MACERATA Sono abituati ad agire nelle emergenze. A prendere una decisione nel giro di pochi secondi. E quei secondi, spesso, racchiudono la sorte di una persona. La gente comune potrebbe pensare che sia solo la divisa a fare la differenza, quasi come fosse uno schermo contro le emozioni e le paure. Poi due carabinieri salvano una 18enne pronta a togliersi la vita. E allora ecco che tutto si fa più chiaro: sono le persone che la indossano a dare valore alla divisa.

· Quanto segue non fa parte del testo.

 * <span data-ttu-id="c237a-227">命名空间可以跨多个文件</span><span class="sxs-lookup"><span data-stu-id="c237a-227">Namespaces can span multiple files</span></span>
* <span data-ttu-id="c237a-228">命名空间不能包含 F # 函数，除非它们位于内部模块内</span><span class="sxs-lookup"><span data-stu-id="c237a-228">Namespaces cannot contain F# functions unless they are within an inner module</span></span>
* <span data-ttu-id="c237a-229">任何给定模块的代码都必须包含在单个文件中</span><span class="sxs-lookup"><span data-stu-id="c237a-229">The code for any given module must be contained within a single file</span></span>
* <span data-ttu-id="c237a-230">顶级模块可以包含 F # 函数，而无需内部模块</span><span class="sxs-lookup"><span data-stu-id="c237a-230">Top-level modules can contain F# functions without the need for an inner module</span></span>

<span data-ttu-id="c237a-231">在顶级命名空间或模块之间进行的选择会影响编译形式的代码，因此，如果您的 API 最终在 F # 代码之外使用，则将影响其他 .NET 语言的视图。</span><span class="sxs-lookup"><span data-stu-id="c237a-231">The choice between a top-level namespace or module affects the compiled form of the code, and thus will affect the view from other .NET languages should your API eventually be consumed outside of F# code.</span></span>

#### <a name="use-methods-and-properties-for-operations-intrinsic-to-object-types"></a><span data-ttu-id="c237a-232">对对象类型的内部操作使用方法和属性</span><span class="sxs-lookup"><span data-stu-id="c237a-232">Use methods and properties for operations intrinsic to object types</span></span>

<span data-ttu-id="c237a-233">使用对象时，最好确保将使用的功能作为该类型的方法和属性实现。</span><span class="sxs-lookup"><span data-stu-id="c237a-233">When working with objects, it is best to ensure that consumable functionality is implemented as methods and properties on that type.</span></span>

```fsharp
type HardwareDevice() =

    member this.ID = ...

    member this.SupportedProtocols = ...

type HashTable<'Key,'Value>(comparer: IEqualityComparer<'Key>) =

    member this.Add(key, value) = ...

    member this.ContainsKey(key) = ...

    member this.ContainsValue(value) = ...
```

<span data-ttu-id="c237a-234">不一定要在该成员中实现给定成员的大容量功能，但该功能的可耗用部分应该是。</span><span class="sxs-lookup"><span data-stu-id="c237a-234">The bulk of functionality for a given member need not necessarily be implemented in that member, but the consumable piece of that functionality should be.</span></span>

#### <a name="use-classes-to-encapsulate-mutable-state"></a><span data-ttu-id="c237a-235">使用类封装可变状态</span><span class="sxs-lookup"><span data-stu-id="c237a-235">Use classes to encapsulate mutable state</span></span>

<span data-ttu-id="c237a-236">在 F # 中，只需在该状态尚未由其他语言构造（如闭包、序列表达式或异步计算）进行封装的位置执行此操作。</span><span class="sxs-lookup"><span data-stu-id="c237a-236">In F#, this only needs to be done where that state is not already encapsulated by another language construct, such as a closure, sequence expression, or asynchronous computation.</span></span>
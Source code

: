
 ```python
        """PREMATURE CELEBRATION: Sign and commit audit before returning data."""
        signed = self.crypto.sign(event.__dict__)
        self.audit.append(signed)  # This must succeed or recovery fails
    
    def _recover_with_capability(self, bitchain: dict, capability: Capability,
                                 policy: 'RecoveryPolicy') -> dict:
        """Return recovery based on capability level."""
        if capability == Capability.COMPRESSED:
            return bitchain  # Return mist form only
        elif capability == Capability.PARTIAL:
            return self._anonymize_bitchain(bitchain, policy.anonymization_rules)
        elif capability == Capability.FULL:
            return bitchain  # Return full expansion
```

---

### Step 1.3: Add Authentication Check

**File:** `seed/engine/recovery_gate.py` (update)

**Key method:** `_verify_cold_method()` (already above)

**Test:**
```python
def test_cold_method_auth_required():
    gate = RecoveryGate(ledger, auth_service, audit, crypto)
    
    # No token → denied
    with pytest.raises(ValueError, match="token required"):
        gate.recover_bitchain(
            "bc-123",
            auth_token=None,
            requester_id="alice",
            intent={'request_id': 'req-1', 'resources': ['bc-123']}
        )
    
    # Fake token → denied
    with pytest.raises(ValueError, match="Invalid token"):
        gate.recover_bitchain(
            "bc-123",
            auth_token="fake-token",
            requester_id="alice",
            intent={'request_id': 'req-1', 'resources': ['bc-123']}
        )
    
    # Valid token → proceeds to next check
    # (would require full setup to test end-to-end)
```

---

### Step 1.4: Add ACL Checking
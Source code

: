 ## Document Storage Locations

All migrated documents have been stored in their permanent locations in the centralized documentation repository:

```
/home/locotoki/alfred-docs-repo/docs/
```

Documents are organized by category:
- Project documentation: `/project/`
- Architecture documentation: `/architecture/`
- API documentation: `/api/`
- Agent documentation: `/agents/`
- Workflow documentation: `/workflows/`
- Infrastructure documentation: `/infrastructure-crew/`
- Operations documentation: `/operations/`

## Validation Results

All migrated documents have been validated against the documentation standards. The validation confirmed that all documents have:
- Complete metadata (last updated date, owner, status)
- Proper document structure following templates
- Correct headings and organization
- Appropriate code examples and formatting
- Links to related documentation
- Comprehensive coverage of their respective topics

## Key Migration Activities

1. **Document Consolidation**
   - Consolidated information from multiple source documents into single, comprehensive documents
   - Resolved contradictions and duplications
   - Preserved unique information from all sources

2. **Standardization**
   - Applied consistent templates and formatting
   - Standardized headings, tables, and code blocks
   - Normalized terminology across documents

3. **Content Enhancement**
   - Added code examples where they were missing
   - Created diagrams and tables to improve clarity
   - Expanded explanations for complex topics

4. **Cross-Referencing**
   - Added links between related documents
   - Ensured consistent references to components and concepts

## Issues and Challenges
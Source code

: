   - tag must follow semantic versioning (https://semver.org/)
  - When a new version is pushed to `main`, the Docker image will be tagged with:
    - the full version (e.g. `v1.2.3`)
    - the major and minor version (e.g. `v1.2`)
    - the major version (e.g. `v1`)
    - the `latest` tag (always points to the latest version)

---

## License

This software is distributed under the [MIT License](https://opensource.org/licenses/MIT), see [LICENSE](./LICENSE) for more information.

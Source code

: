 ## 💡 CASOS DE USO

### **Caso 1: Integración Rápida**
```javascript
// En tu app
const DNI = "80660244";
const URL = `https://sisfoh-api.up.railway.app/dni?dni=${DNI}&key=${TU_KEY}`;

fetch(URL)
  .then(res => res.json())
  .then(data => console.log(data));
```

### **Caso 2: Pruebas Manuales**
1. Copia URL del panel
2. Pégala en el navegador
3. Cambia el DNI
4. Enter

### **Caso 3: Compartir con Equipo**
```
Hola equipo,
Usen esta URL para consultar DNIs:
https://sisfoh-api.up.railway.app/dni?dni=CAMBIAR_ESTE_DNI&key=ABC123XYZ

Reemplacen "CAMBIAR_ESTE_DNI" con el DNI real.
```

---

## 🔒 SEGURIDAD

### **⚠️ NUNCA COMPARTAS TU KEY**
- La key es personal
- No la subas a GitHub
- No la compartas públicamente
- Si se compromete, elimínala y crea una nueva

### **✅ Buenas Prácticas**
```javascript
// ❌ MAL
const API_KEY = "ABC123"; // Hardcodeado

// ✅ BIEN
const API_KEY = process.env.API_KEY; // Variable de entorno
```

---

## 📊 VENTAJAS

Quella che raccontano il vicebrigadiere Federico Celli e il carabiniere scelto Cristiano Di Felice, del Nucleo Radiomobile della Compagnia di Macerata, è una storia a metà tra la debolezza e il coraggio. Il dolore e la commozione. La voglia di morire e quella di continuare a vivere. Perché sono stati loro, sabato scorso, a salvare una giovane 18enne che voleva buttarsi dal terrazzo dell’abitazione in cui vive con la mamma, lungo le mura di Macerata. Quando è scattato l’allarme i militari stavano svolgendo il servizio serale e si sono precipitati sul posto. «Quando siamo arrivati - racconta Celli - la mamma era nel panico e, oltre a noi, c’erano i vigili del fuoco e i sanitari del 118. La mamma ci ha detto dove poter passare per raggiungere la ragazza passando dall’interno dell’abitazione, ma la giovane era già fuori dal terrazzo, con i piedi scalzi che poggiavano su due centimetri di cornicione».

La professionalità

È in quel momento che la professionalità dei militari e la sensibilità dei due uomini - uno 47 e l’altro 32 anni - sono state le fondamenta su cui è iniziato il dialogo con la giovane. «Nessuno ci insegna come comportarci in questi casi - ammette Celli - non c’è un manuale da seguire. C’era una ragazza che chiedeva aiuto e continuava a ripetere “Ora mi butto” e quello che abbiamo fatto non è stato frutto dell’essere carabinieri, ma in primis di essere persone». C’è voluto un po’ di tempo per iniziare a dialogare: la ragazza inizialmente era ostile nei confronti dei militari. «Le ho chiesto se potevo fumare una sigaretta - racconta Di Felice (il più giovane dei due, ndr) - poi l’ho offerta anche a lei, ma le ho detto che non gliel’avrei fatta fumare sul cornicione». 

Si è confidata
 

Allora la giovane ha iniziato a confidarsi con i due carabinieri. «A quel punto abbiamo messo sul piatto anche un po’ delle nostre vite private - prosegue Celli -. Era importante che la ragazza avesse fiducia in noi. Sembrava che si fosse calmata quando d’un tratto ha detto un’altra volta “Basta, ora mi butto”. Allora l’abbiamo afferrata per le braccia, abbiamo continuato a parlarle fino a che non siamo riusciti a riportarla in casa». La fiducia che i due cercavano di infonderle è stata così grande che, anche quando la 18enne è stata affidata alle cure dei sanitari, la giovane ha voluto essere accompagnata dai due carabinieri. Ed è stato dopo quei momenti concitati e nei giorni successivi che Celli e Di Felice hanno realizzato davvero quanto era accaduto. «Sembriamo persone rigide e inflessibili ma non è così - ci tiene a ribadire Celli -. Ai genitori vorrei consigliare di non dire ai figli “Fai il bravo altrimenti arrivano i carabinieri”. Bisogna avere fiducia di chi veste la divisa, perché da parte nostra un aiuto ci sarà sempre. Per tutti». «Non si è mai pronti a certe situazioni - ammette Di Felice -, ti toccano sempre. Quando ti trovi in una situazione come questa cerchi di trovare le parole giuste, ma non sai quale reazione possono provocare nell’altra persona». 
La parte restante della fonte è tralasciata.